Questa domanda me la sono sentita rivolgere moltissime volte, ma ogni volta la risposta è la stessa: “dipende”.

Dipende da molti fattori:

  • Che tipo di sito è?
  • Ha delle funzionalità particolari?
  • Chi lo deve gestire poi ha le competenze necessarie per poterlo fare?

Questi sono solo alcuni dei fattori che vanno ad influenzare il costo di un sito web, ce ne sono molti altri ma iniziamo partendo da questi.

Che tipo di sito è?

Ovviamente realizzare un ecommerce è completamente diverso rispetto a realizzare un sito vetrina dove semplicemente viene presentata l’attività. Sia dal punto di vista della progettazione del sito (quindi la fase in cui viene decisa la grafica, mappa del sito e il “customer journey”), che dal punto di vista della realizzazione vera e propria del sito (la fase di programmazione vera e propria).

Il fatto è che in generale il sito web non dovrebbe essere percepito come una cosa che deve essere fatta comunque, ma dovrebbe essere letto in senso strategico, come una possibilità che viene data all’azienda di popolare l’ambiente della rete. Se pensa al sito come alla possibilità di trovare nuovi clienti sulla rete ecco che improvvisamente acquista la stessa importanza di un negozio fisico.

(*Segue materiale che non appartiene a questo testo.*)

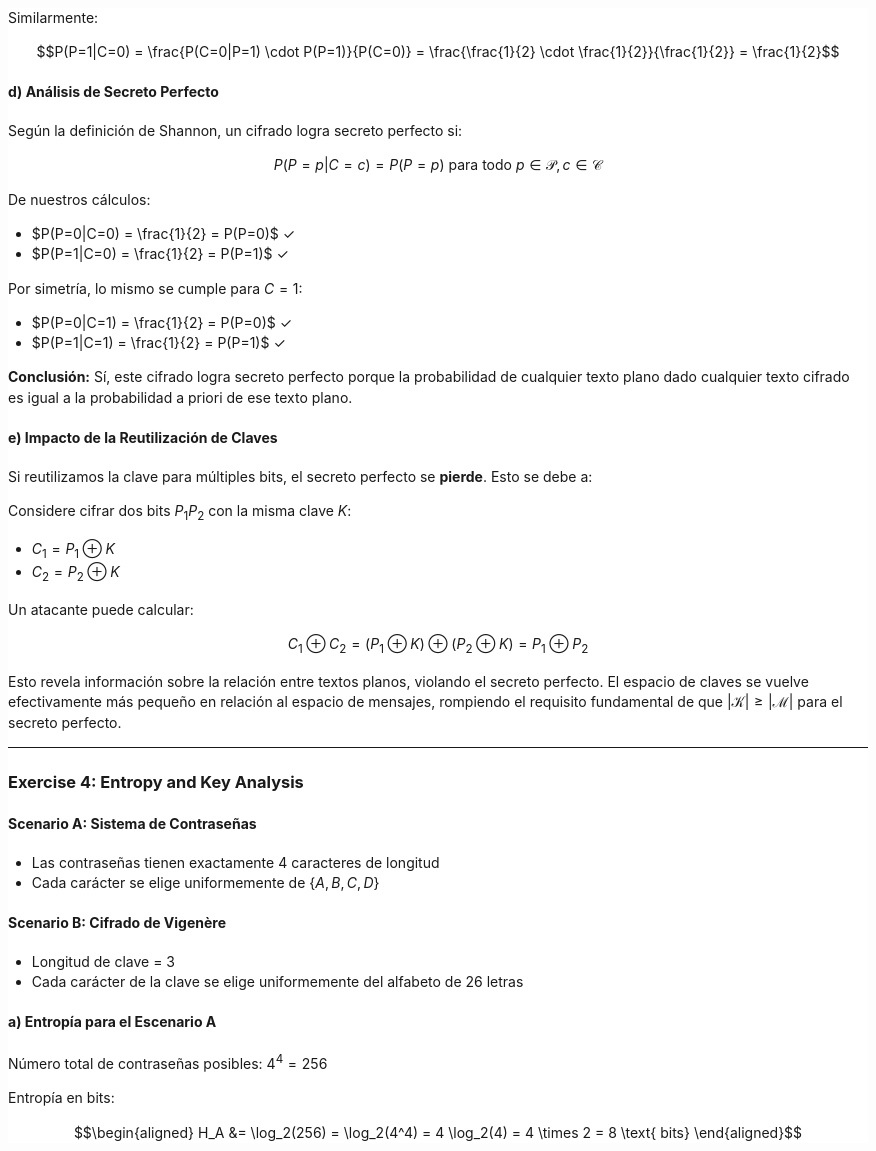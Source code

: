 Similarmente:

$$P(P=1|C=0) = \frac{P(C=0|P=1) \cdot P(P=1)}{P(C=0)} = \frac{\frac{1}{2} \cdot \frac{1}{2}}{\frac{1}{2}} = \frac{1}{2}$$

#### d) Análisis de Secreto Perfecto

Según la definición de Shannon, un cifrado logra secreto perfecto si:

$$P(P=p|C=c) = P(P=p) \text{ para todo } p \in \mathcal{P}, c \in \mathcal{C}$$

De nuestros cálculos:
- $P(P=0|C=0) = \frac{1}{2} = P(P=0)$ ✓
- $P(P=1|C=0) = \frac{1}{2} = P(P=1)$ ✓

Por simetría, lo mismo se cumple para $C=1$:
- $P(P=0|C=1) = \frac{1}{2} = P(P=0)$ ✓
- $P(P=1|C=1) = \frac{1}{2} = P(P=1)$ ✓

**Conclusión:** Sí, este cifrado logra secreto perfecto porque la probabilidad de cualquier texto plano dado cualquier texto cifrado es igual a la probabilidad a priori de ese texto plano.

#### e) Impacto de la Reutilización de Claves

Si reutilizamos la clave para múltiples bits, el secreto perfecto se **pierde**. Esto se debe a:

Considere cifrar dos bits $P_1P_2$ con la misma clave $K$:
- $C_1 = P_1 \oplus K$
- $C_2 = P_2 \oplus K$

Un atacante puede calcular: 

$$C_1 \oplus C_2 = (P_1 \oplus K) \oplus (P_2 \oplus K) = P_1 \oplus P_2$$

Esto revela información sobre la relación entre textos planos, violando el secreto perfecto. El espacio de claves se vuelve efectivamente más pequeño en relación al espacio de mensajes, rompiendo el requisito fundamental de que $|\mathcal{K}| \geq |\mathcal{M}|$ para el secreto perfecto.

---

### Exercise 4: Entropy and Key Analysis

#### Scenario A: Sistema de Contraseñas
- Las contraseñas tienen exactamente 4 caracteres de longitud
- Cada carácter se elige uniformemente de $\{A, B, C, D\}$

#### Scenario B: Cifrado de Vigenère
- Longitud de clave = 3
- Cada carácter de la clave se elige uniformemente del alfabeto de 26 letras

#### a) Entropía para el Escenario A

Número total de contraseñas posibles: $4^4 = 256$

Entropía en bits:

$$\begin{aligned}
H_A &= \log_2(256) = \log_2(4^4) = 4 \log_2(4) = 4 \times 2 = 8 \text{ bits}
\end{aligned}$$

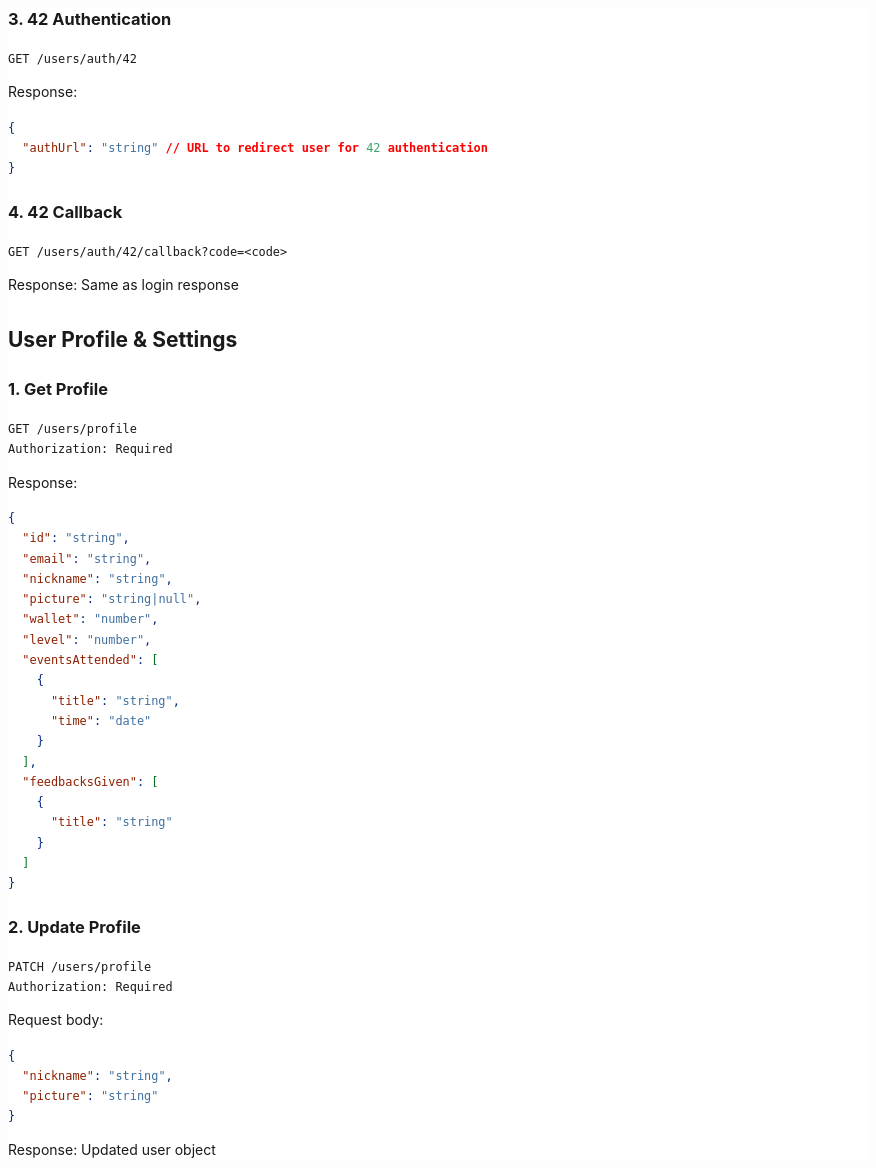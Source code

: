 ### 3. 42 Authentication
```
GET /users/auth/42
```
Response:
```json
{
  "authUrl": "string" // URL to redirect user for 42 authentication
}
```

### 4. 42 Callback
```
GET /users/auth/42/callback?code=<code>
```
Response: Same as login response

## User Profile & Settings

### 1. Get Profile
```
GET /users/profile
Authorization: Required
```
Response:
```json
{
  "id": "string",
  "email": "string",
  "nickname": "string",
  "picture": "string|null",
  "wallet": "number",
  "level": "number",
  "eventsAttended": [
    {
      "title": "string",
      "time": "date"
    }
  ],
  "feedbacksGiven": [
    {
      "title": "string"
    }
  ]
}
```

### 2. Update Profile
```
PATCH /users/profile
Authorization: Required
```
Request body:
```json
{
  "nickname": "string",
  "picture": "string"
}
```
Response: Updated user object
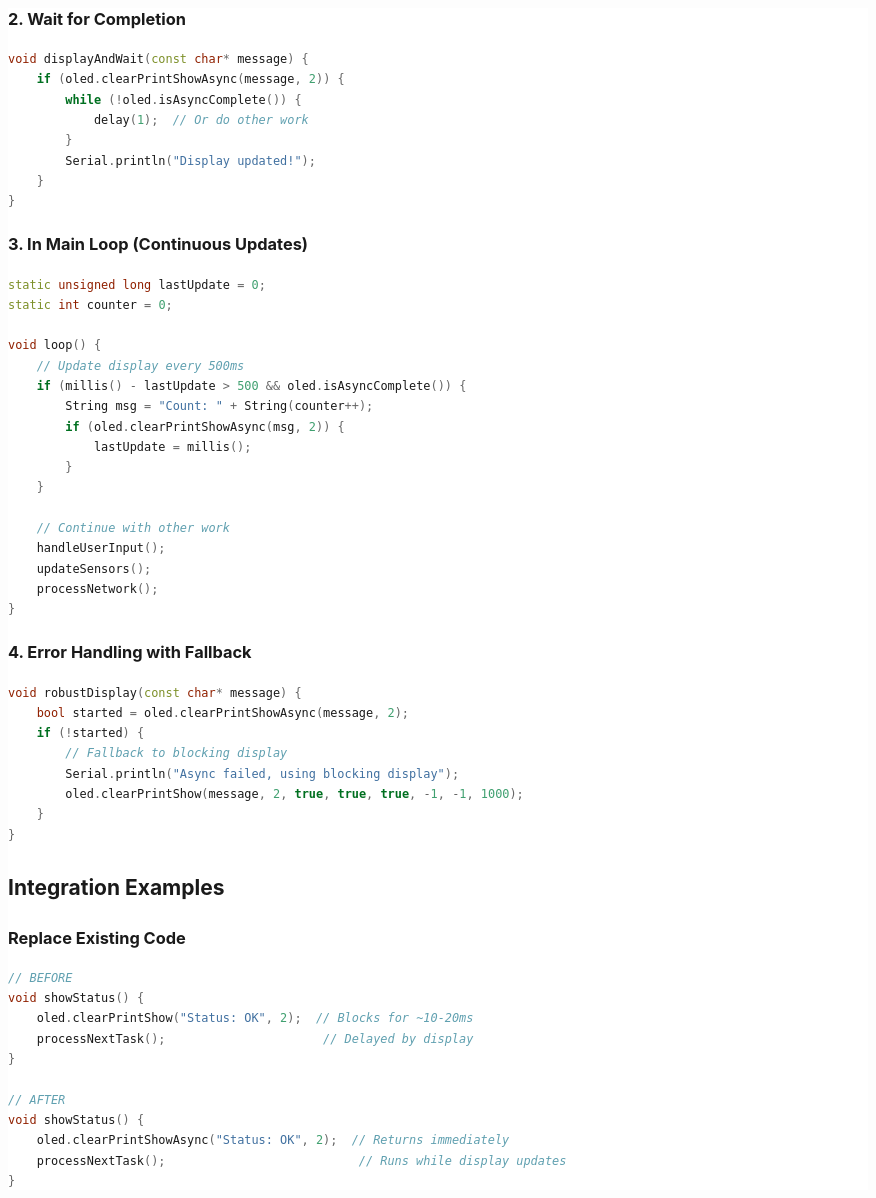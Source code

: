 ### 2. Wait for Completion
```cpp
void displayAndWait(const char* message) {
    if (oled.clearPrintShowAsync(message, 2)) {
        while (!oled.isAsyncComplete()) {
            delay(1);  // Or do other work
        }
        Serial.println("Display updated!");
    }
}
```

### 3. In Main Loop (Continuous Updates)
```cpp
static unsigned long lastUpdate = 0;
static int counter = 0;

void loop() {
    // Update display every 500ms
    if (millis() - lastUpdate > 500 && oled.isAsyncComplete()) {
        String msg = "Count: " + String(counter++);
        if (oled.clearPrintShowAsync(msg, 2)) {
            lastUpdate = millis();
        }
    }
    
    // Continue with other work
    handleUserInput();
    updateSensors();
    processNetwork();
}
```

### 4. Error Handling with Fallback
```cpp
void robustDisplay(const char* message) {
    bool started = oled.clearPrintShowAsync(message, 2);
    if (!started) {
        // Fallback to blocking display
        Serial.println("Async failed, using blocking display");
        oled.clearPrintShow(message, 2, true, true, true, -1, -1, 1000);
    }
}
```

## Integration Examples

### Replace Existing Code
```cpp
// BEFORE
void showStatus() {
    oled.clearPrintShow("Status: OK", 2);  // Blocks for ~10-20ms
    processNextTask();                      // Delayed by display
}

// AFTER  
void showStatus() {
    oled.clearPrintShowAsync("Status: OK", 2);  // Returns immediately
    processNextTask();                           // Runs while display updates
}
```
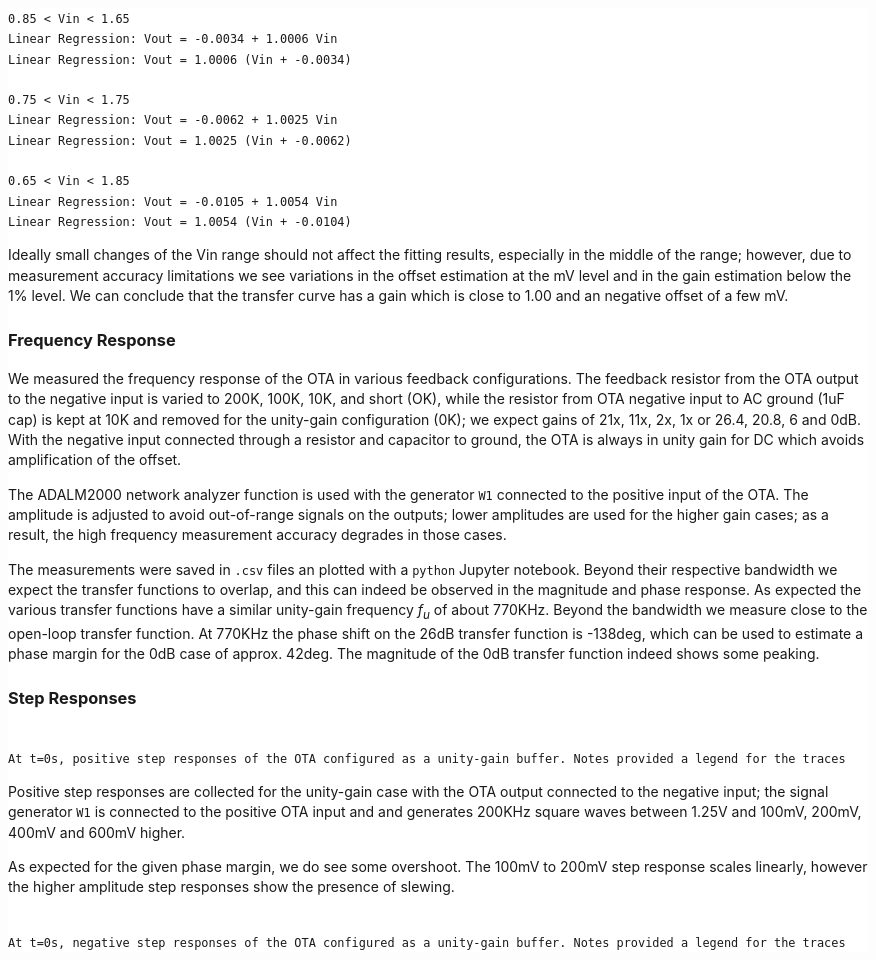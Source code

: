     0.85 < Vin < 1.65
    Linear Regression: Vout = -0.0034 + 1.0006 Vin
    Linear Regression: Vout = 1.0006 (Vin + -0.0034)
    
    0.75 < Vin < 1.75
    Linear Regression: Vout = -0.0062 + 1.0025 Vin
    Linear Regression: Vout = 1.0025 (Vin + -0.0062)
    
    0.65 < Vin < 1.85
    Linear Regression: Vout = -0.0105 + 1.0054 Vin
    Linear Regression: Vout = 1.0054 (Vin + -0.0104)

Ideally small changes of the Vin range should not affect the fitting results, especially in the middle of the range; however, due to measurement accuracy limitations we see variations in the offset estimation at the mV level and in the gain estimation below the 1% level. We can conclude that the transfer curve has a gain which is close to 1.00 and an negative offset of a few mV. 

### Frequency Response

```{figure} img/AC_closed_loop/na_0dB_atten_various_gains.png
```
We measured the frequency response of the OTA in various feedback configurations. The feedback resistor from the OTA output to the negative input is varied to 200K, 100K, 10K, and short (OK), while the resistor from OTA negative input to AC ground (1uF cap) is kept at 10K and removed for the unity-gain configuration (0K); we expect gains of 21x, 11x, 2x, 1x or 26.4, 20.8, 6 and 0dB. With the negative input connected through a resistor and capacitor to ground, the OTA is always in unity gain for DC which avoids amplification of the offset. 

The ADALM2000 network analyzer function is used with the generator `W1` connected to the positive input of the OTA. The amplitude is adjusted to avoid out-of-range signals on the outputs; lower amplitudes are used for the higher gain cases; as a result, the high frequency measurement accuracy degrades in those cases. 

The measurements were saved in `.csv` files an plotted with a `python` Jupyter notebook. Beyond their respective bandwidth we expect the transfer functions to overlap, and this can indeed be observed in the magnitude and phase response. As expected the various transfer functions have a similar unity-gain frequency $f_u$ of about 770KHz. Beyond the bandwidth we measure close to the open-loop transfer function. At 770KHz the phase shift on the 26dB transfer function is -138deg, which can be used to estimate a phase margin for the 0dB case of approx. 42deg. The magnitude of the 0dB transfer function indeed shows some peaking. 

### Step Responses
```{figure} img/unity_gain/unity_gain_p600m.png

At t=0s, positive step responses of the OTA configured as a unity-gain buffer. Notes provided a legend for the traces
```
Positive step responses are collected for the unity-gain case with the OTA output connected to the negative input; the signal generator `W1` is connected to the positive OTA input and and generates 200KHz square waves between 1.25V and 100mV, 200mV, 400mV and 600mV higher. 

As expected for the given phase margin, we do see some overshoot. The 100mV to 200mV step response scales linearly, however the higher amplitude step responses show the presence of slewing. 

```{figure} img/unity_gain/unity_gain_m600m.png

At t=0s, negative step responses of the OTA configured as a unity-gain buffer. Notes provided a legend for the traces
```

Cambiare atteggiamento in questo senso ti permette di accettare gli eventuali costi di un sito che (se viene fatto bene) sono giustificati anche dal business che si può fare con un sito.

Ha delle funzionalità particolari?

Non tutti i siti sono uguali e non tutti i siti sono vetrina o ecommerce. Ci sono infatti tutta una serie di possibilità tra i due. Prendiamo come esempio uno dei miei ultimi clienti: un’agenzia immobiliare nella provincia di Pistoia.

In questo caso insieme al cliente abbiamo deciso quali dovevano essere le funzionalità del sito (sia lato backend che lato frontend), nello specifico c’era la necessità di poter caricare in autonomia i vari immobili da inserire sul sito e la possibilità da parte dell’utente di filtrare gli immobili in base a determinati criteri.

Ovviamente queste non sono le classiche funzionalità del sito e comportano un costo aggiuntivo, questo però ha permesso di avere al cliente un sito funzionante che è diventato parte integrante del suo business.

Pensiamo ad esempio solo ai dati che può ottenere tramite Google Analytics sui suoi immobili (in termini di visite, click…) e la possibilità di fare remarketing su clienti che hanno visualizzato certi tipi di immobili.

Come potete vedere per definire il costo di un sito web deve prima di tutto essere definito lo scopo all’interno del business del sito, senza quello qualsiasi prezzo sarà sempre troppo.